We are the recipients of the Goldman Environmental Prize and come from all corners of the world with the same goal, to protect the Earth and its natural resources. We are saddened and shocked at the death of one our sisters, Berta Cáceres, who was killed defending the land she and her ancestors have occupied for hundreds of years. Our hearts go out to her family and loved ones.
Berta was a member of the indigenous Lenca of Honduras and was devoted to her people and their rights to protect their homes and land from development. She lived her life in service to others with joy and kindness. As Berta said, “This best resistance is joy.” Being with Berta, it was impossible not to love her.
Berta was totally committed to defend the environment and human rights in her country. The organization she founded more than 20 years ago, the Council of Indigenous and Popular Organizations of Honduras (COPINH), was behind numerous struggles against mining and hydroelectric dams in Honduras. They succeeded in stopping large projects financed by international corporations and were attacked and threatened by military forces, para-military groups and corrupt politicians. When developers were blocked, Berta and her colleagues were attacked. Berta now joins eight others from COPINH who were killed before her.

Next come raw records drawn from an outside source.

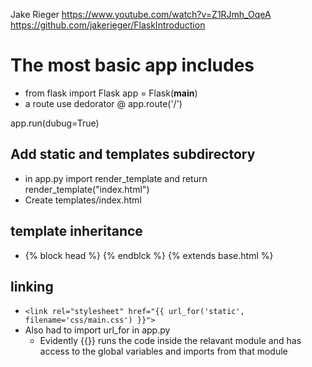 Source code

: Jake Rieger
https://www.youtube.com/watch?v=Z1RJmh_OqeA
https://github.com/jakerieger/FlaskIntroduction

# The most basic app includes
* from flask import Flask
app = Flask(__main__)
* a route  use dedorator @ app.route('/')

app.run(dubug=True)
## Add static and templates subdirectory
* in app.py import render_template and return render_template("index.html")
* Create templates/index.html

## template inheritance
* {% block head %} {% endblck  %}
{% extends base.html %}

## linking
* ```<link rel="stylesheet" href="{{ url_for('static', filename='css/main.css') }}">```
* Also had to import url_for in app.py
    * Evidently {{}} runs the code inside the relavant module and has access to the global variables and imports from that module
     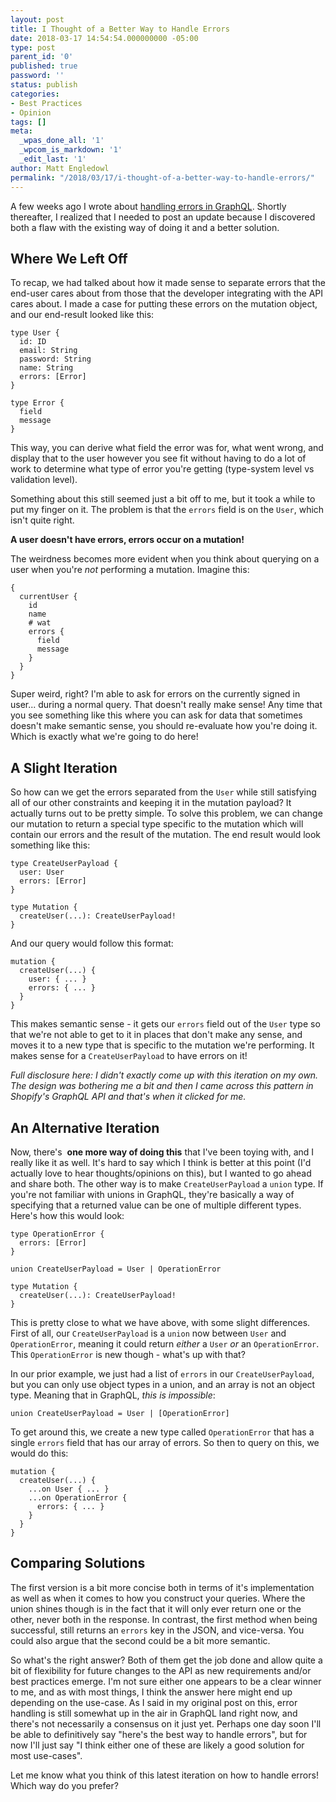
 ```yaml
---
layout: post
title: I Thought of a Better Way to Handle Errors
date: 2018-03-17 14:54:54.000000000 -05:00
type: post
parent_id: '0'
published: true
password: ''
status: publish
categories:
- Best Practices
- Opinion
tags: []
meta:
  _wpas_done_all: '1'
  _wpcom_is_markdown: '1'
  _edit_last: '1'
author: Matt Engledowl
permalink: "/2018/03/17/i-thought-of-a-better-way-to-handle-errors/"
---
```

A few weeks ago I wrote about [handling errors in GraphQL](https://graphqlme.com/2018/02/24/handling-errors-in-graphql/). Shortly thereafter, I realized that I needed to post an update because I discovered both a flaw with the existing way of doing it and a better solution.

## Where We Left Off

To recap, we had talked about how it made sense to separate errors that the end-user cares about from those that the developer integrating with the API cares about. I made a case for putting these errors on the mutation object, and our end-result looked like this:

```
type User {
  id: ID
  email: String
  password: String
  name: String
  errors: [Error]
}
```

```
type Error {
  field
  message
}
```

This way, you can derive what field the error was for, what went wrong, and display that to the user however you see fit without having to do a lot of work to determine what type of error you're getting (type-system level vs validation level).

Something about this still seemed just a bit off to me, but it took a while to put my finger on it. The problem is that the `errors`&nbsp;field is on the `User`, which isn't quite right.

**A user doesn't have errors, errors occur on a mutation!**

The weirdness becomes more evident when you think about querying on a user when you're&nbsp;_not_ performing a mutation. Imagine this:

```
{
  currentUser {
    id
    name
    # wat
    errors {
      field
      message
    }
  }
}
```

Super weird, right? I'm able to ask for errors on the currently signed in user... during a normal query. That doesn't really make sense! Any time that you see something like this where you can ask for data that sometimes doesn't make semantic sense, you should re-evaluate how you're doing it. Which is exactly what we're going to do here!

## A Slight Iteration

So how can we get the errors separated from the `User`&nbsp;while still satisfying all of our other constraints and keeping it in the mutation payload? It actually turns out to be pretty simple. To solve this problem, we can change our mutation to return a special type specific to the mutation which will contain our errors and the result of the mutation. The end result would look something like this:

```
type CreateUserPayload {
  user: User
  errors: [Error]
}

type Mutation {
  createUser(...): CreateUserPayload!
}
```

And our query would follow this format:

```
mutation {
  createUser(...) {
    user: { ... }
    errors: { ... }
  }
}
```

This makes semantic sense - it gets our `errors`&nbsp;field out of the `User`&nbsp;type so that we're not able to get to it in places that don't make any sense, and moves it to a new type that is specific to the mutation we're performing. It makes sense for a `CreateUserPayload`&nbsp;to have errors on it!

_Full disclosure here: I didn't exactly come up with this iteration on my own. The design was bothering me a bit and then I came across this pattern in Shopify's GraphQL API and that's when it clicked for me._

## An Alternative Iteration

Now, there's&nbsp; **one more way of doing this** that I've been toying with, and I really like it as well. It's hard to say which I think is better at this point (I'd actually love to hear thoughts/opinions on this), but I wanted to go ahead and share both. The other way is to make `CreateUserPayload`&nbsp;a `union`&nbsp;type. If you're not familiar with unions in GraphQL, they're basically a way of specifying that a returned value can be one of multiple different types. Here's how this would look:

```
type OperationError {
  errors: [Error]
}

union CreateUserPayload = User | OperationError

type Mutation {
  createUser(...): CreateUserPayload!
}
```

This is pretty close to what we have above, with some slight differences. First of all, our `CreateUserPayload`&nbsp;is a `union`&nbsp;now between `User`&nbsp;and `OperationError`, meaning it could return&nbsp;_either_ a `User`&nbsp;_or_ an `OperationError`. This `OperationError` is new though - what's up with that?

In our prior example, we just had a list of `errors`&nbsp;in our `CreateUserPayload`, but you can only use object types in a union, and an array is not an object type. Meaning that in GraphQL, _this is impossible_:

```
union CreateUserPayload = User | [OperationError]
```

To get around this, we create a new type called `OperationError`&nbsp;that has a single `errors`&nbsp;field that has our array of errors. So then to query on this, we would do this:

```
mutation {
  createUser(...) {
    ...on User { ... }
    ...on OperationError {
      errors: { ... }
    }
  }
}
```

## Comparing Solutions

The first version is a bit more concise both in terms of it's implementation as well as when it comes to how you construct your queries. Where the union shines though is in the fact that it will only ever return one or the other, never both in the response. In contrast, the first method when being successful, still returns an `errors`&nbsp;key in the JSON, and vice-versa. You could also argue that the second could be a bit more semantic.

So what's the right answer? Both of them get the job done and allow quite a bit of flexibility for future changes to the API as new requirements and/or best practices emerge. I'm not sure either one appears to be a clear winner to me, and as with most things, I think the answer here might end up depending on the use-case. As I said in my original post on this, error handling is still somewhat up in the air in GraphQL land right now, and there's not necessarily a consensus on it just yet. Perhaps one day soon I'll be able to definitively say "here's the best way to handle errors", but for now I'll just say "I think either one of these are likely a good solution for most use-cases".

Let me know what you think of this latest iteration on how to handle errors! Which way do you prefer?

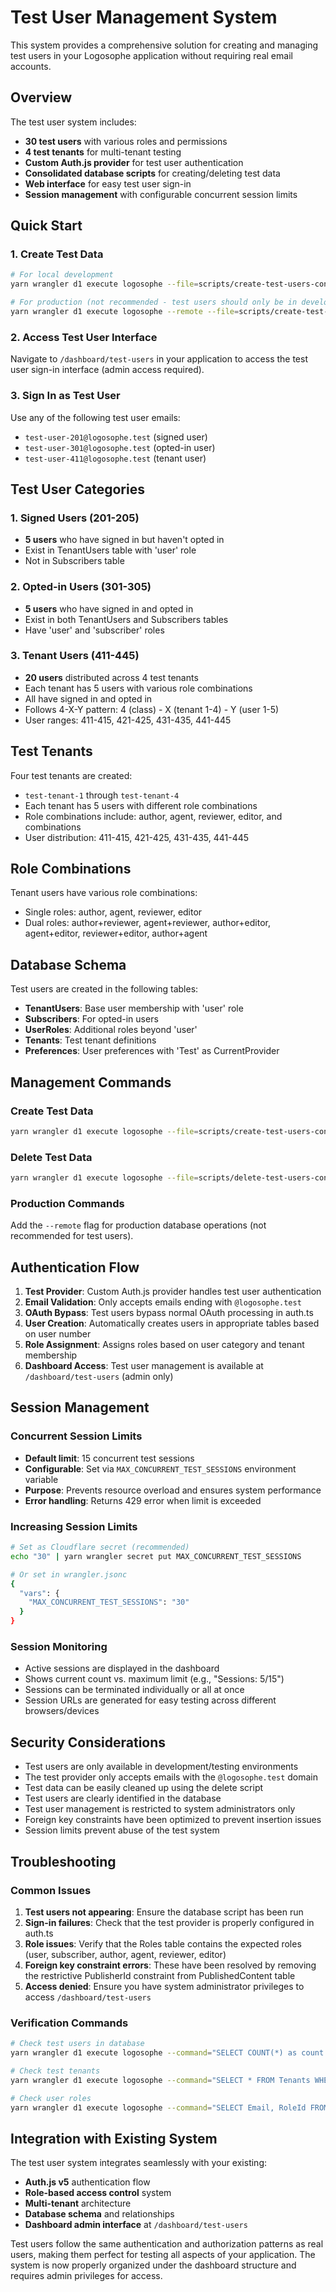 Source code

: # Test User Management System

This system provides a comprehensive solution for creating and managing test users in your Logosophe application without requiring real email accounts.

## Overview

The test user system includes:
- **30 test users** with various roles and permissions
- **4 test tenants** for multi-tenant testing
- **Custom Auth.js provider** for test user authentication
- **Consolidated database scripts** for creating/deleting test data
- **Web interface** for easy test user sign-in
- **Session management** with configurable concurrent session limits

## Quick Start

### 1. Create Test Data

```bash
# For local development
yarn wrangler d1 execute logosophe --file=scripts/create-test-users-consolidated.sql

# For production (not recommended - test users should only be in development)
yarn wrangler d1 execute logosophe --remote --file=scripts/create-test-users-consolidated.sql
```

### 2. Access Test User Interface

Navigate to `/dashboard/test-users` in your application to access the test user sign-in interface (admin access required).

### 3. Sign In as Test User

Use any of the following test user emails:
- `test-user-201@logosophe.test` (signed user)
- `test-user-301@logosophe.test` (opted-in user)
- `test-user-411@logosophe.test` (tenant user)

## Test User Categories

### 1. Signed Users (201-205)
- **5 users** who have signed in but haven't opted in
- Exist in TenantUsers table with 'user' role
- Not in Subscribers table

### 2. Opted-in Users (301-305)
- **5 users** who have signed in and opted in
- Exist in both TenantUsers and Subscribers tables
- Have 'user' and 'subscriber' roles

### 3. Tenant Users (411-445)
- **20 users** distributed across 4 test tenants
- Each tenant has 5 users with various role combinations
- All have signed in and opted in
- Follows 4-X-Y pattern: 4 (class) - X (tenant 1-4) - Y (user 1-5)
- User ranges: 411-415, 421-425, 431-435, 441-445

## Test Tenants

Four test tenants are created:
- `test-tenant-1` through `test-tenant-4`
- Each tenant has 5 users with different role combinations
- Role combinations include: author, agent, reviewer, editor, and combinations
- User distribution: 411-415, 421-425, 431-435, 441-445

## Role Combinations

Tenant users have various role combinations:
- Single roles: author, agent, reviewer, editor
- Dual roles: author+reviewer, agent+reviewer, author+editor, agent+editor, reviewer+editor, author+agent

## Database Schema

Test users are created in the following tables:
- **TenantUsers**: Base user membership with 'user' role
- **Subscribers**: For opted-in users
- **UserRoles**: Additional roles beyond 'user'
- **Tenants**: Test tenant definitions
- **Preferences**: User preferences with 'Test' as CurrentProvider

## Management Commands

### Create Test Data
```bash
yarn wrangler d1 execute logosophe --file=scripts/create-test-users-consolidated.sql
```

### Delete Test Data
```bash
yarn wrangler d1 execute logosophe --file=scripts/delete-test-users-consolidated.sql
```

### Production Commands
Add the `--remote` flag for production database operations (not recommended for test users).

## Authentication Flow

1. **Test Provider**: Custom Auth.js provider handles test user authentication
2. **Email Validation**: Only accepts emails ending with `@logosophe.test`
3. **OAuth Bypass**: Test users bypass normal OAuth processing in auth.ts
4. **User Creation**: Automatically creates users in appropriate tables based on user number
5. **Role Assignment**: Assigns roles based on user category and tenant membership
6. **Dashboard Access**: Test user management is available at `/dashboard/test-users` (admin only)

## Session Management

### Concurrent Session Limits
- **Default limit**: 15 concurrent test sessions
- **Configurable**: Set via `MAX_CONCURRENT_TEST_SESSIONS` environment variable
- **Purpose**: Prevents resource overload and ensures system performance
- **Error handling**: Returns 429 error when limit is exceeded

### Increasing Session Limits
```bash
# Set as Cloudflare secret (recommended)
echo "30" | yarn wrangler secret put MAX_CONCURRENT_TEST_SESSIONS

# Or set in wrangler.jsonc
{
  "vars": {
    "MAX_CONCURRENT_TEST_SESSIONS": "30"
  }
}
```

### Session Monitoring
- Active sessions are displayed in the dashboard
- Shows current count vs. maximum limit (e.g., "Sessions: 5/15")
- Sessions can be terminated individually or all at once
- Session URLs are generated for easy testing across different browsers/devices

## Security Considerations

- Test users are only available in development/testing environments
- The test provider only accepts emails with the `@logosophe.test` domain
- Test data can be easily cleaned up using the delete script
- Test users are clearly identified in the database
- Test user management is restricted to system administrators only
- Foreign key constraints have been optimized to prevent insertion issues
- Session limits prevent abuse of the test system

## Troubleshooting

### Common Issues

1. **Test users not appearing**: Ensure the database script has been run
2. **Sign-in failures**: Check that the test provider is properly configured in auth.ts
3. **Role issues**: Verify that the Roles table contains the expected roles (user, subscriber, author, agent, reviewer, editor)
4. **Foreign key constraint errors**: These have been resolved by removing the restrictive PublisherId constraint from PublishedContent table
5. **Access denied**: Ensure you have system administrator privileges to access `/dashboard/test-users`

### Verification Commands

```bash
# Check test users in database
yarn wrangler d1 execute logosophe --command="SELECT COUNT(*) as count FROM TenantUsers WHERE Email LIKE 'test-user-%@logosophe.test';"

# Check test tenants
yarn wrangler d1 execute logosophe --command="SELECT * FROM Tenants WHERE Id LIKE 'test-tenant-%';"

# Check user roles
yarn wrangler d1 execute logosophe --command="SELECT Email, RoleId FROM UserRoles WHERE Email LIKE 'test-user-%@logosophe.test' LIMIT 10;"
```

## Integration with Existing System

The test user system integrates seamlessly with your existing:
- **Auth.js v5** authentication flow
- **Role-based access control** system
- **Multi-tenant** architecture
- **Database schema** and relationships
- **Dashboard admin interface** at `/dashboard/test-users`

Test users follow the same authentication and authorization patterns as real users, making them perfect for testing all aspects of your application. The system is now properly organized under the dashboard structure and requires admin privileges for access.  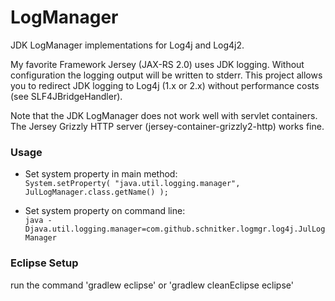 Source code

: LogManager
==========

JDK LogManager implementations for Log4j and Log4j2.

My favorite Framework Jersey (JAX-RS 2.0) uses JDK logging. Without configuration the logging output will be written to stderr.
This project allows you to redirect JDK logging to Log4j (1.x or 2.x) without performance costs (see SLF4JBridgeHandler).

Note that the JDK LogManager does not work well with servlet containers. The Jersey Grizzly HTTP server (jersey-container-grizzly2-http) works fine.

### Usage

*   Set system property in main method: <br/>
    ``` System.setProperty( "java.util.logging.manager", JulLogManager.class.getName() ); ```

*   Set system property on command line: <br/>
    ``` java -Djava.util.logging.manager=com.github.schnitker.logmgr.log4j.JulLogManager ```

### Eclipse Setup

run the command 'gradlew eclipse' or 'gradlew cleanEclipse eclipse'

Those who participated in her campaigns can give testimony to another rare quality she had: a woman with no fear at all. Berta was surrounded by threats and bullets, and at times, cars waiting for her in the road with armed men. But she continued to fight for human rights and the environment–women violated by their partners, children with malnutrition, and of course, the problems many of us worked on with her, unsustainable mining and hydroelectric dams. After knowing Berta’s work, it was impossible not to admire her.
Thousands of people from around the world have reacted, honoring Berta’s work and legacy. We cry out for a complete investigation into her murder. And in this moment, we remember the words of our brother who was also killed 20 years ago for fighting oil companies, Ken Saro-Wiwa, as he was about to be put to death: “Oh God, take my soul, but the struggle continues.”